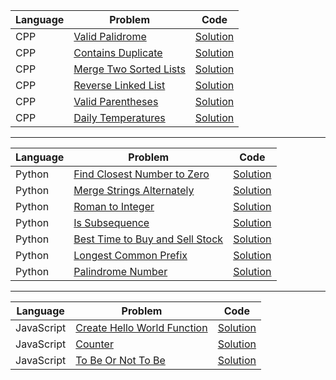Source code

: | Language | Problem                                                                         | Code                                                                                                   |
| -------- | ------------------------------------------------------------------------------- | ------------------------------------------------------------------------------------------------------ |
| CPP      | [Valid Palidrome](https://leetcode.com/problems/valid-palindrome/)              | [Solution](https://github.com/ulascan54/coding-challenge/blob/main/letcode/valid-palindrome.cpp)       |
| CPP      | [Contains Duplicate](https://leetcode.com/problems/contains-duplicate/)         | [Solution](https://github.com/ulascan54/coding-challenge/blob/main/letcode/contains-duplicate.cpp)     |
| CPP      | [Merge Two Sorted Lists](https://leetcode.com/problems/merge-two-sorted-lists/) | [Solution](https://github.com/ulascan54/coding-challenge/blob/main/letcode/merge-two-sorted-lists.cpp) |
| CPP      | [Reverse Linked List](https://leetcode.com/problems/reverse-linked-list/)       | [Solution](https://github.com/ulascan54/coding-challenge/blob/main/letcode/reverse-linked-list.cpp)    |
| CPP      | [Valid Parentheses](https://leetcode.com/problems/valid-parentheses/)           | [Solution](https://github.com/ulascan54/coding-challenge/blob/main/letcode/valid-parentheses.cpp)      |
| CPP      | [Daily Temperatures](https://leetcode.com/problems/daily-temperatures/)         | [Solution](https://github.com/ulascan54/coding-challenge/blob/main/letcode/daily-temperatures.cpp)     |

---

| Language | Problem                                                                                           | Code                                                                                                           |
| -------- | ------------------------------------------------------------------------------------------------- | -------------------------------------------------------------------------------------------------------------- |
| Python   | [Find Closest Number to Zero](https://leetcode.com/problems/find-closest-number-to-zero/)         | [Solution](https://github.com/ulascan54/coding-challenge/blob/main/letcode/find-closest-number-to-zero.py)     |
| Python   | [Merge Strings Alternately](https://leetcode.com/problems/merge-strings-alternately/)             | [Solution](https://github.com/ulascan54/coding-challenge/blob/main/letcode/merge-strings-alternately.py)       |
| Python   | [Roman to Integer](https://leetcode.com/problems/roman-to-integer/)                               | [Solution](https://github.com/ulascan54/coding-challenge/blob/main/letcode/roman-to-integer.py)                |
| Python   | [Is Subsequence](https://leetcode.com/problems/is-subsequence/)                                   | [Solution](https://github.com/ulascan54/coding-challenge/blob/main/letcode/is-subsequence.py)                  |
| Python   | [Best Time to Buy and Sell Stock](https://leetcode.com/problems/best-time-to-buy-and-sell-stock/) | [Solution](https://github.com/ulascan54/coding-challenge/blob/main/letcode/best-time-to-buy-and-sell-stock.py) |
| Python   | [Longest Common Prefix](https://leetcode.com/problems/longest-common-prefix/)                     | [Solution](https://github.com/ulascan54/coding-challenge/blob/main/letcode/longest-common-prefix.py)           |
| Python   | [Palindrome Number](https://leetcode.com/problems/palindrome-number/)                             | [Solution](https://github.com/ulascan54/coding-challenge/blob/main/letcode/palindrome-number.py)               |

---

| Language   | Problem                                                                                   | Code                                                                                                       |
| ---------- | ----------------------------------------------------------------------------------------- | ---------------------------------------------------------------------------------------------------------- |
| JavaScript | [Create Hello World Function](https://leetcode.com/problems/create-hello-world-function/) | [Solution](https://github.com/ulascan54/coding-challenge/blob/main/letcode/create-hello-world-function.js) |
| JavaScript | [Counter](https://leetcode.com/problems/counter/)                                         | [Solution](https://github.com/ulascan54/coding-challenge/blob/main/letcode/counter.js)                     |
| JavaScript | [To Be Or Not To Be](https://leetcode.com/problems/to-be-or-not-to-be/)                   | [Solution](https://github.com/ulascan54/coding-challenge/blob/main/letcode/to-be-or-not-to-be.js)          |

● ● ●

→ **Task objective**
Check each line above for "Language" and return the ones that have it.

→ **Answer to this exercise**
: | Language | Problem                                                                         | Code                                                                                                   |
| Language | Problem                                                                                           | Code                                                                                                           |
| Language   | Problem                                                                                   | Code                                                                                                       |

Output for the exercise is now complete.